At the same time, Azaria acknowledged, “A lot of us who were close with him felt like we lost him to drugs and alcohol a long time ago, because as he documented in his autobiography, there was so much suffering.”
Azaria credited Perry with bringing him to his first Alcoholics Anonymous meeting, and he added that Perry “totally” helped him get sober. “As a sober person, he was so caring and giving and wise,” Azaria said. “... I really wish he could have found it in himself to stay with the sober life more consistently.”
Those who loved Perry and knew him personally “just missed him,” Azaria said. “We just missed him. It’s one of the terrible things about this disease, is it just takes away the person you love.”
Perry’s cause of death reportedly remains unconfirmed pending a toxicology report; the 911 call from Saturday, when Perry was found unresponsive in his jacuzzi, reportedly mentioned “drowning.” No illicit drugs were found in the home, although TMZ reports that prescription drugs were present.
In his book, Perry wrote at length (and in excruciating detail) about the damage his substance use disorder wreaked upon his life. He first became addicted to Vicodin after a jet ski accident in 1997, and in 2019, he spent two weeks in a coma and months in the hospital after his colon ruptured due to opioid use.
Perry also wrote in the book about how important it was to him to use his experiences to help others. He even created a sober-living facility for men in 2013, Perry House in Malibu, in a 5,500-square-foot home he’d previously inhabited. The actor also wrote about his trips to Washington, D.C. to push the efficacy of drug courts, which aim to decriminalize nonviolent drug offenders by offering them treatment instead of jail time.
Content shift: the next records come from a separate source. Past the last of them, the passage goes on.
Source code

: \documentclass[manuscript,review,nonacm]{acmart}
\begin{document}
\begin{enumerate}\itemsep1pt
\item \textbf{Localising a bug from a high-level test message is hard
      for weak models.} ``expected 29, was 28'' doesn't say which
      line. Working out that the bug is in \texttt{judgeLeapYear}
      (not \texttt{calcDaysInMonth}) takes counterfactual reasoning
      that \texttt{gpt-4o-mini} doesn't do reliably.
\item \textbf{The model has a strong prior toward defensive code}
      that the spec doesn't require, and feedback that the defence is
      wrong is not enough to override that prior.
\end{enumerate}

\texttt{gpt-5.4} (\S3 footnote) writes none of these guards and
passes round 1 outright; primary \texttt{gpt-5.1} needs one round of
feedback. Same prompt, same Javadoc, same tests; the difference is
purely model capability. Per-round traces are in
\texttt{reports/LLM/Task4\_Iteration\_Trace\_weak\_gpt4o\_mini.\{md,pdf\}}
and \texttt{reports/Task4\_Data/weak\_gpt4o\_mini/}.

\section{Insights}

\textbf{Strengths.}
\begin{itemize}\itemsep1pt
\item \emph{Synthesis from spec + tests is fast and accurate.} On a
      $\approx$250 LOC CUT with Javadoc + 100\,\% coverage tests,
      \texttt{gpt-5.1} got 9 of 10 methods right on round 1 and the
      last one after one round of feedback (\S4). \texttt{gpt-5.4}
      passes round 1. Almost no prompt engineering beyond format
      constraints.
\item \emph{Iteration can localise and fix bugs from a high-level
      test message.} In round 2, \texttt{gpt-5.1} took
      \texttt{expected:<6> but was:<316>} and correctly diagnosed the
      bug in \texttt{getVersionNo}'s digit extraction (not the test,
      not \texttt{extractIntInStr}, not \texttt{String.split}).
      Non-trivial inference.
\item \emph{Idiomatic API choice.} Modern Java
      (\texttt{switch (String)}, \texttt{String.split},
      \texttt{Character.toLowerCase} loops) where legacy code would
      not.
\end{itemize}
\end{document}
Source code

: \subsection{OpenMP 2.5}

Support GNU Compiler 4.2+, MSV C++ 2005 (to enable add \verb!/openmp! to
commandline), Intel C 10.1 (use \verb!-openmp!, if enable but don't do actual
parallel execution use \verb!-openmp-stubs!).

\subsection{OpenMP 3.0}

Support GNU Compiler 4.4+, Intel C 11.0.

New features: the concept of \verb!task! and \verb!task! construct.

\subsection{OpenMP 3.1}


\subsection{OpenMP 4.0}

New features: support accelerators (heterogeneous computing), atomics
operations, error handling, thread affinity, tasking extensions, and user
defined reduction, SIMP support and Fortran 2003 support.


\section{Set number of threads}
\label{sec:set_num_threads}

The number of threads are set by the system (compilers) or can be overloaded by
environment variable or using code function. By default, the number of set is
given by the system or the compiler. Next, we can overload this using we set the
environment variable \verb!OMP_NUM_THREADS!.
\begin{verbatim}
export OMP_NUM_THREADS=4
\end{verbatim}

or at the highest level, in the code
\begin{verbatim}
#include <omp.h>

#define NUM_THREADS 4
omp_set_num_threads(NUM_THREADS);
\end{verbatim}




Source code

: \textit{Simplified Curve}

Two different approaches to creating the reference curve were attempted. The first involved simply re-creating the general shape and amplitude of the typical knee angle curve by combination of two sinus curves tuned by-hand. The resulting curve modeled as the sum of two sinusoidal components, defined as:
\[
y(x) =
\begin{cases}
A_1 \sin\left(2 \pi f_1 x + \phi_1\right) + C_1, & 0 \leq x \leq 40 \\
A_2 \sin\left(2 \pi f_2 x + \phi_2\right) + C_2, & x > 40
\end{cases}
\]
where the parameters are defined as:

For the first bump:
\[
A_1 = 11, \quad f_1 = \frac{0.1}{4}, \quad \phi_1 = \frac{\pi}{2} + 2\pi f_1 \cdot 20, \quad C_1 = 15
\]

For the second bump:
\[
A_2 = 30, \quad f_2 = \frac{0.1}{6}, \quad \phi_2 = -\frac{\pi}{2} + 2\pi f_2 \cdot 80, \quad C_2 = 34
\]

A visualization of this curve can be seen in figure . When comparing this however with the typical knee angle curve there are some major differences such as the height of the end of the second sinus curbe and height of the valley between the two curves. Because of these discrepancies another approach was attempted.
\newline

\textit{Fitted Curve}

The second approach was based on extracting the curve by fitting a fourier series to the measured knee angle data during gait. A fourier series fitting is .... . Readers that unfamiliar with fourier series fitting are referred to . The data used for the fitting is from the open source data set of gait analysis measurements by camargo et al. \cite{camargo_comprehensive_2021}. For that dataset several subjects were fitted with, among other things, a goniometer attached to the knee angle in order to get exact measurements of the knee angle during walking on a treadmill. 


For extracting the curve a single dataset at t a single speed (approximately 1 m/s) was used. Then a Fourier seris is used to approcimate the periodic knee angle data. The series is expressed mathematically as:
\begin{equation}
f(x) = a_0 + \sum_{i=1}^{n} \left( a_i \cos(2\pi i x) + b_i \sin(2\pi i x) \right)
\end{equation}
For some fans, these acts of empathy (and the book itself) will always be Perry’s most important contribution to the world.
On Saturday, Adele joined the swarm of fans honoring Perry online by praising him on stage in Las Vegas for being “so open with his struggles with addiction and sobriety, which I think is incredibly, incredibly brave.”
Speaking with the Los Angeles Times, William C. Moyers—vice president of public affairs for the national addiction treatment center Hazelden Betty Ford—said that Perry’s “willingness to share his story so publicly captured the reality that hope is real.”
As Moyers noted, Perry’s candor could have backfired. “There’s always a risk in having famous people share struggles with addiction, because most of us don’t live in that rare air,” he said. “But all of us can relate to the struggles families have, and we know this illness that does not discriminate whether you’re Matthew Perry or a homeless person seeking treatment at the Salvation Army. We all relate to the brutality of this illness, and that like the rest of us, he kept picking himself up, and he was a better man for it.”
Regardless of Perry’s cause of death, Moyer added, “he kept fighting and fell and got back up, and was never ashamed to share that truth.”
Perry might have worried that Friends would overshadow that courage, but based on fans’ remembrances, his honesty touched more people than he could’ve imagined.